Cet article est le premier d’une série pour nourrir nos réflexions à l’occasion du forum ouvert « Faut-il en finir avec le Libre ? » que nous avons organisé du 2 au 4 avril 2021. Lunar y partage quelques idées qui lui occupent l’esprit depuis longtemps.
Cela fait longtemps que je m’interroge sur certaines limites sur le plan éthique des principes qui gouvernent le logiciel libre. Depuis plus de 20 ans que j’en utilise et que j’y contribue régulièrement, ça démange.
La liberté de fabriquer des armes de guerre ?
Pour qu’un logiciel soit considéré comme libre, la liberté 0 implique qu’il ne doit pas y avoir de limite sur son champ d’application. Cet aspect m’a toujours un peu gêné. C’est sûrement lié au fond pacifiste que m’ont légué mes parents, mais me dire que mon travail puisse être réutilisé pour faire la guerre a toujours un peu piqué.

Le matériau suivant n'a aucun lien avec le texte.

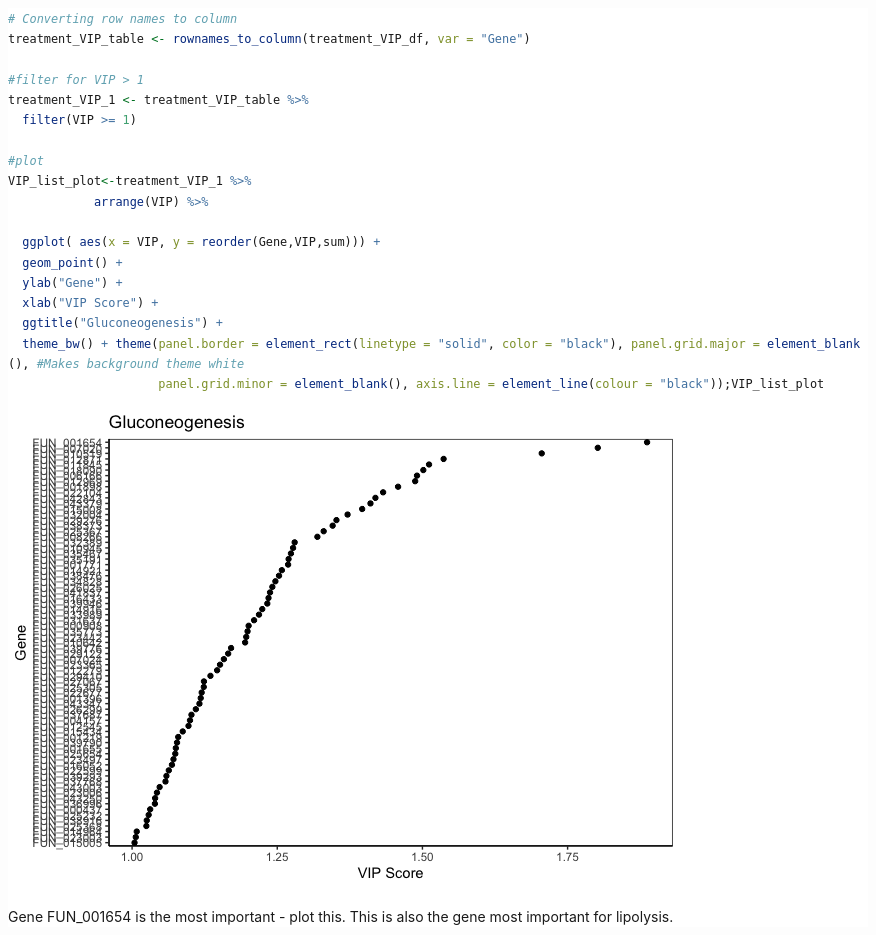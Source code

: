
 ``` r
# Converting row names to column
treatment_VIP_table <- rownames_to_column(treatment_VIP_df, var = "Gene")

#filter for VIP > 1
treatment_VIP_1 <- treatment_VIP_table %>% 
  filter(VIP >= 1)

#plot
VIP_list_plot<-treatment_VIP_1 %>%
            arrange(VIP) %>%
  
  ggplot( aes(x = VIP, y = reorder(Gene,VIP,sum))) +
  geom_point() +
  ylab("Gene") +
  xlab("VIP Score") +
  ggtitle("Gluconeogenesis") +
  theme_bw() + theme(panel.border = element_rect(linetype = "solid", color = "black"), panel.grid.major = element_blank(), #Makes background theme white
                     panel.grid.minor = element_blank(), axis.line = element_line(colour = "black"));VIP_list_plot
```

![](23-Apul-energetic-state_files/figure-gfm/unnamed-chunk-32-1.png)

Gene FUN_001654 is the most important - plot this. This is also the gene
most important for lipolysis.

Il serait cependant illusoire de se dire qu’une licence, soit un contrat de droit, pourrait empêcher une armée ou une police d’utiliser des logiciels auxquels je participerais. À part désapprouver moralement, et mener des combats juridiques avec un rapport de force défavorable, les recours seraient nécessairement limités. La question devient plutôt : si nous devons fabriquer des logiciels, comment les concevoir pour qu’ils puissent intéresser le moins possible les forces militaires ? Ou a minima, que le moindre usage militaire renforce nécessairement la population civile ? C’est avec ce dernier point que j’ai réussi à réconcilier mon éthique et ma participation au développement de Tor : si l’armée a besoin que le réseau Tor fonctionne correctement, alors il fonctionnera au moins aussi bien pour le reste de la population.
Pour quelle autonomie ?
On résume parfois le logiciel libre en le posant comme réponse à l’alternative : « est-ce les machines qui nous contrôlent ou est-ce nous qui contrôlons les machines ? ». Cette question fait écho aux interrogations formulées par Ivan Illich dans son ouvrage La convivialité, écrit avant la naissance du premier ordinateur dit « personnel ».

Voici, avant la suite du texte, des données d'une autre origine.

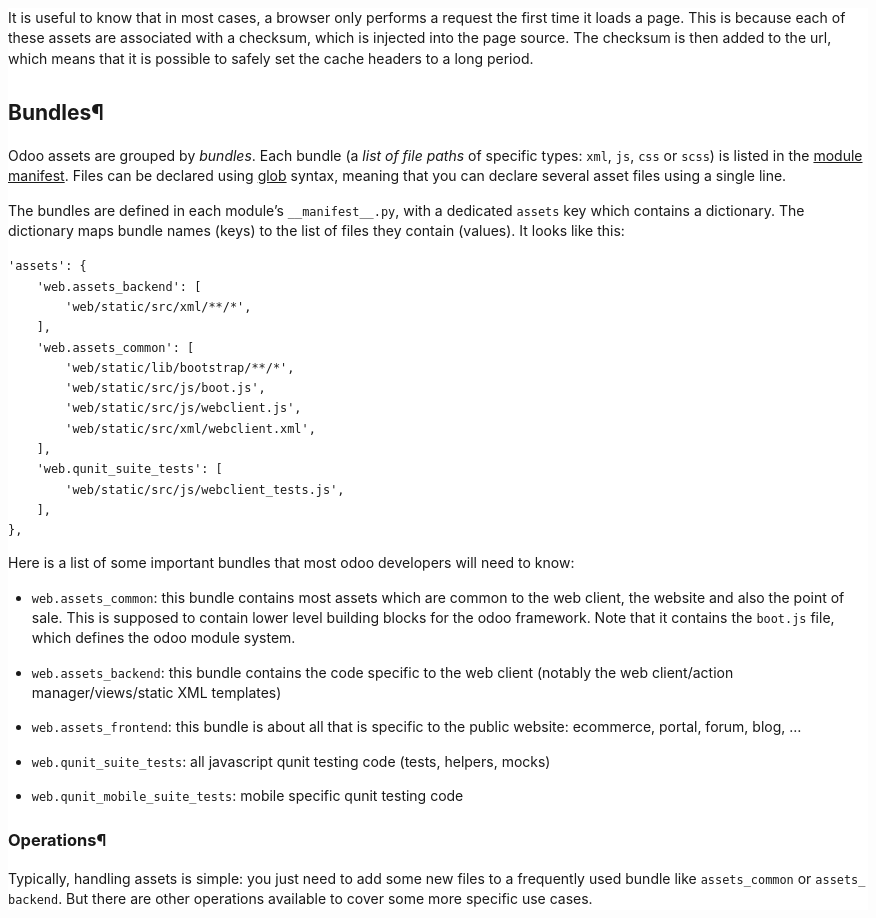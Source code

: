 It is useful to know that in most cases, a browser only performs a request the first time it loads a page. This is because each of these assets are associated with a checksum, which is injected into the page source. The checksum is then added to the url, which means that it is possible to safely set the cache headers to a long period.

## Bundles¶

Odoo assets are grouped by _bundles_. Each bundle (a _list of file paths_ of specific types: `xml`, `js`, `css` or `scss`) is listed in the [module manifest](../backend/module.html#reference-module-manifest). Files can be declared using [glob](https://en.wikipedia.org/wiki/Glob_\(programming\)) syntax, meaning that you can declare several asset files using a single line.

The bundles are defined in each module’s `__manifest__.py`, with a dedicated `assets` key which contains a dictionary. The dictionary maps bundle names (keys) to the list of files they contain (values). It looks like this:
    
    
    'assets': {
        'web.assets_backend': [
            'web/static/src/xml/**/*',
        ],
        'web.assets_common': [
            'web/static/lib/bootstrap/**/*',
            'web/static/src/js/boot.js',
            'web/static/src/js/webclient.js',
            'web/static/src/xml/webclient.xml',
        ],
        'web.qunit_suite_tests': [
            'web/static/src/js/webclient_tests.js',
        ],
    },
    

Here is a list of some important bundles that most odoo developers will need to know:

  * `web.assets_common`: this bundle contains most assets which are common to the web client, the website and also the point of sale. This is supposed to contain lower level building blocks for the odoo framework. Note that it contains the `boot.js` file, which defines the odoo module system.

  * `web.assets_backend`: this bundle contains the code specific to the web client (notably the web client/action manager/views/static XML templates)

  * `web.assets_frontend`: this bundle is about all that is specific to the public website: ecommerce, portal, forum, blog, …

  * `web.qunit_suite_tests`: all javascript qunit testing code (tests, helpers, mocks)

  * `web.qunit_mobile_suite_tests`: mobile specific qunit testing code




### Operations¶

Typically, handling assets is simple: you just need to add some new files to a frequently used bundle like `assets_common` or `assets_backend`. But there are other operations available to cover some more specific use cases.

La relation de l’homme à l’outil est devenue une relation de l’outil à l’homme. Ici il faut savoir reconnaître l’échec. Cela fait une centaine d’années que nous essayons de faire travailler la machine pour l’homme et d’éduquer l’homme à servir la machine. On s’aperçoit maintenant que la machine ne « marche » pas, que l’homme ne saurait se conformer à ses exigences, se faire à vie son serviteur. Durant un siècle, l’humanité s’est livrée à une expérience fondée sur l’hypothèse suivante : l’outil peut remplacer l’esclave. Or il est manifeste qu’employé à de tels desseins, c’est l’outil qui de l’homme fait son esclave. […]

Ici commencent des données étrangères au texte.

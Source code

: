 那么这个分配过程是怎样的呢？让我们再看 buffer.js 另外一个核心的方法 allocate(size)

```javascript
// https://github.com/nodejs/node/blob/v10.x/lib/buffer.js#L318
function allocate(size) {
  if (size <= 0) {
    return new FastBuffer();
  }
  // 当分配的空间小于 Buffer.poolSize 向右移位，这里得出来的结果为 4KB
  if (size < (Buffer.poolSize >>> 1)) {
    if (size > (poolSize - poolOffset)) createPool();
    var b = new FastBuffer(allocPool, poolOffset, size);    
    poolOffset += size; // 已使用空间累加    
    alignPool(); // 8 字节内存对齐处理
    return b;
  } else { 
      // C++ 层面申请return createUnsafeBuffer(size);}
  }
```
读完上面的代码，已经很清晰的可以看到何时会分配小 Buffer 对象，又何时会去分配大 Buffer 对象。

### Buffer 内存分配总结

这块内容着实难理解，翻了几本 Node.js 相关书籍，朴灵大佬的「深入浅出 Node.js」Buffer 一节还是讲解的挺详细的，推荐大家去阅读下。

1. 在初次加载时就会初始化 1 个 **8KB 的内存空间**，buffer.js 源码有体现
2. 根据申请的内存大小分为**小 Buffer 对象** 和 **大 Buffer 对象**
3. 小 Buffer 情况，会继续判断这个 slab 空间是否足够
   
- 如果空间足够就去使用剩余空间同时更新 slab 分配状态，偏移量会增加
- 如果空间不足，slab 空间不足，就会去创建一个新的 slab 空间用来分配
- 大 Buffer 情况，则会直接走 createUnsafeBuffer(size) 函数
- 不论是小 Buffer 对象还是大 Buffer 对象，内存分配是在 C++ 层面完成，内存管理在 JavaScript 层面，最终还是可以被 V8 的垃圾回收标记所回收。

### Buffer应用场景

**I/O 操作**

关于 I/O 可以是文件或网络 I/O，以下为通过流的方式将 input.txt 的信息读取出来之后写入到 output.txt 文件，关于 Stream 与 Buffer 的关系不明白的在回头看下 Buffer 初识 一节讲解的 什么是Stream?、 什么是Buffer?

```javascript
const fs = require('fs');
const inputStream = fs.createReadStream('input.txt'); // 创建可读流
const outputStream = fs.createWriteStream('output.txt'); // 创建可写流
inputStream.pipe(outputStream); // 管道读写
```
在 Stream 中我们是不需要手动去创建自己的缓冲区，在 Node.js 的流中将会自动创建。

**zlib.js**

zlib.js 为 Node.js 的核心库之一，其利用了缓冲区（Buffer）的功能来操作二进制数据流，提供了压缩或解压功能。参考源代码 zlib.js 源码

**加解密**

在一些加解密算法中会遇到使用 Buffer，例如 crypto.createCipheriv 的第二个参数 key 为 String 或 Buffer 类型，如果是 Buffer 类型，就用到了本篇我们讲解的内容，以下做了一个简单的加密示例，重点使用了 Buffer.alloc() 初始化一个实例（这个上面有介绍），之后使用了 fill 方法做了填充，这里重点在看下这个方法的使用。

La solution de la crise exige une radicale volte-face : ce n’est qu’en renversant la structure profonde qui règle le rapport de l’homme à l’outil que nous pourrons nous donner des outils justes. L’outil juste répond à trois exigences : il est générateur d’efficience sans dégrader l’autonomie personnelle, il ne suscite ni esclaves ni maîtres, il élargit le rayon d’action personnel. L’homme a besoin d’un outil avec lequel travailler, non d’un outillage qui travaille à sa place. Il a besoin d’une technologie qui tire le meilleur parti de l’énergie et de l’imagination personnelles, non d’une technologie qui l’asservisse et le programme.
Ivan Illich, La convivialité, 1973
Si beaucoup de militant·es du Libre reconnaîtront leurs idéaux dans le programme énoncé par Ivan Illich, pourtant, avec nos cadres juridiques et communautaires actuels, un logiciel peut parfaitement être considéré comme libre sans pour autant augmenter l’autonomie des personnes qui l’utilisent ou qui le subissent.
Une présentation éclair lors la DebConf11 (de 9:30 à 11:30) avait été l’occasion de nommer mes interrogations : un logiciel qui ne sert qu’à interagir avec un service propriétaire, peut-on encore le qualifier de logiciel libre ? Il peut techniquement l’être, mais il ne participe pas à l’autonomie de ses utilisateurices.
Et que penser d’un logiciel comme Traccar, vendu comme une solution pour géolocaliser ses employé⋅es en temps réel ? Augmenter les capacités du patronat à surveiller les salarié·es n’augmentent pas vraiment l’autonomie de ces dernier·es…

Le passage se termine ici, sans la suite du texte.